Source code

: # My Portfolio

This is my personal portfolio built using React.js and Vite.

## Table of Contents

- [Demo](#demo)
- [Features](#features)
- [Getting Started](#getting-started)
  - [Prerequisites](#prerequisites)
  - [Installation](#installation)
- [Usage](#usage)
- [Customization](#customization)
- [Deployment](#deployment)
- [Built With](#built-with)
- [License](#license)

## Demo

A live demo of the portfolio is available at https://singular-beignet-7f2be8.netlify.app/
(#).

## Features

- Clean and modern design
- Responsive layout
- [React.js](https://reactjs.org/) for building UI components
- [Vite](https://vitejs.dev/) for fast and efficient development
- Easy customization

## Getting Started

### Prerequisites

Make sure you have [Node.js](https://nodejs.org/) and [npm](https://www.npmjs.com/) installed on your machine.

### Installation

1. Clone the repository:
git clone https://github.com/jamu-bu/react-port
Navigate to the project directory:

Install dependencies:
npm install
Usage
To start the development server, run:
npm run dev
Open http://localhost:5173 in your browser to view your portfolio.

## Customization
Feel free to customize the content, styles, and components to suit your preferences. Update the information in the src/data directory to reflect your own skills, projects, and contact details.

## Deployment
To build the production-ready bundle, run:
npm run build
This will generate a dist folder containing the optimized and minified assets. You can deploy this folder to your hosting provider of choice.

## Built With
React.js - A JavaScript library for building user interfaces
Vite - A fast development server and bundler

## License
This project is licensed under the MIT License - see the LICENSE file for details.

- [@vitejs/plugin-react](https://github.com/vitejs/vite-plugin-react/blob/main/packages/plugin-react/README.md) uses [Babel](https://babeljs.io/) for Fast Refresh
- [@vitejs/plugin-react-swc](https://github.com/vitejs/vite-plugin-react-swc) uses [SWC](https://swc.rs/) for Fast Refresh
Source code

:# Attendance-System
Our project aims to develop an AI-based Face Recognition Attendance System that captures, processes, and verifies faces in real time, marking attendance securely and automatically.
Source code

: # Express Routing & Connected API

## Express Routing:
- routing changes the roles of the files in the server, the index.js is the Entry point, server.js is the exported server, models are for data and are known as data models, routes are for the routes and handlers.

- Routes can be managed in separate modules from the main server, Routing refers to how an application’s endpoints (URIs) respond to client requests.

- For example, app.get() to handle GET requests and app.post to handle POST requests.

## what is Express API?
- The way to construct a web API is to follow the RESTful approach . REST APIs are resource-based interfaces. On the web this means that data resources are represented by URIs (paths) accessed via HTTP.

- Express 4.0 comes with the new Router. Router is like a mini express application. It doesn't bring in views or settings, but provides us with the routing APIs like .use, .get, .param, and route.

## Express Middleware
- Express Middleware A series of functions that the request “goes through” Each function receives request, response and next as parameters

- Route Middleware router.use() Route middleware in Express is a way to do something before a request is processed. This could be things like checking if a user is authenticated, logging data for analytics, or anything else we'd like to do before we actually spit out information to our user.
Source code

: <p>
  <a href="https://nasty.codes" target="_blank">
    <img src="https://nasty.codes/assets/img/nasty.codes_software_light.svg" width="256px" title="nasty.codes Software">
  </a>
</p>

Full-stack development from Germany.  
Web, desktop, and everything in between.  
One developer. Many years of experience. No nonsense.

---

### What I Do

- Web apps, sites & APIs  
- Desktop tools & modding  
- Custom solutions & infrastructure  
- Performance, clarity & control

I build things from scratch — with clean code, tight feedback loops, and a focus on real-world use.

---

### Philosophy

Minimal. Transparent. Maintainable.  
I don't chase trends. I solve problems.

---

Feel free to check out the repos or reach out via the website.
——————
** Problem description **
Return the entries above exactly as they were written.

** Response area **
Source code

: # My Portfolio

This is my personal portfolio built using React.js and Vite.

## Table of Contents

- [Demo](#demo)
- [Features](#features)
- [Getting Started](#getting-started)
  - [Prerequisites](#prerequisites)
  - [Installation](#installation)
- [Usage](#usage)
- [Customization](#customization)
- [Deployment](#deployment)
- [Built With](#built-with)
- [License](#license)

## Demo

A live demo of the portfolio is available at https://singular-beignet-7f2be8.netlify.app/
(#).

## Features

- Clean and modern design
- Responsive layout
- [React.js](https://reactjs.org/) for building UI components
- [Vite](https://vitejs.dev/) for fast and efficient development
- Easy customization

## Getting Started

### Prerequisites

Make sure you have [Node.js](https://nodejs.org/) and [npm](https://www.npmjs.com/) installed on your machine.

### Installation

1. Clone the repository:
git clone https://github.com/jamu-bu/react-port
Navigate to the project directory:

Install dependencies:
npm install
Usage
To start the development server, run:
npm run dev
Open http://localhost:5173 in your browser to view your portfolio.

## Customization
Feel free to customize the content, styles, and components to suit your preferences. Update the information in the src/data directory to reflect your own skills, projects, and contact details.

## Deployment
To build the production-ready bundle, run:
npm run build
This will generate a dist folder containing the optimized and minified assets. You can deploy this folder to your hosting provider of choice.

## Built With
React.js - A JavaScript library for building user interfaces
Vite - A fast development server and bundler

## License
This project is licensed under the MIT License - see the LICENSE file for details.

- [@vitejs/plugin-react](https://github.com/vitejs/vite-plugin-react/blob/main/packages/plugin-react/README.md) uses [Babel](https://babeljs.io/) for Fast Refresh
- [@vitejs/plugin-react-swc](https://github.com/vitejs/vite-plugin-react-swc) uses [SWC](https://swc.rs/) for Fast Refresh
Source code

:# Attendance-System
Our project aims to develop an AI-based Face Recognition Attendance System that captures, processes, and verifies faces in real time, marking attendance securely and automatically.
Source code

: # Express Routing & Connected API

## Express Routing:
- routing changes the roles of the files in the server, the index.js is the Entry point, server.js is the exported server, models are for data and are known as data models, routes are for the routes and handlers.

- Routes can be managed in separate modules from the main server, Routing refers to how an application’s endpoints (URIs) respond to client requests.

- For example, app.get() to handle GET requests and app.post to handle POST requests.

## what is Express API?
- The way to construct a web API is to follow the RESTful approach . REST APIs are resource-based interfaces. On the web this means that data resources are represented by URIs (paths) accessed via HTTP.

- Express 4.0 comes with the new Router. Router is like a mini express application. It doesn't bring in views or settings, but provides us with the routing APIs like .use, .get, .param, and route.

## Express Middleware
- Express Middleware A series of functions that the request “goes through” Each function receives request, response and next as parameters

- Route Middleware router.use() Route middleware in Express is a way to do something before a request is processed. This could be things like checking if a user is authenticated, logging data for analytics, or anything else we'd like to do before we actually spit out information to our user.
Source code

: <p>
  <a href="https://nasty.codes" target="_blank">
    <img src="https://nasty.codes/assets/img/nasty.codes_software_light.svg" width="256px" title="nasty.codes Software">
  </a>
</p>

Full-stack development from Germany.  
Web, desktop, and everything in between.  
One developer. Many years of experience. No nonsense.

---

### What I Do

- Web apps, sites & APIs  
- Desktop tools & modding  
- Custom solutions & infrastructure  
- Performance, clarity & control

I build things from scratch — with clean code, tight feedback loops, and a focus on real-world use.

---

### Philosophy

Minimal. Transparent. Maintainable.  
I don't chase trends. I solve problems.

---

Feel free to check out the repos or reach out via the website.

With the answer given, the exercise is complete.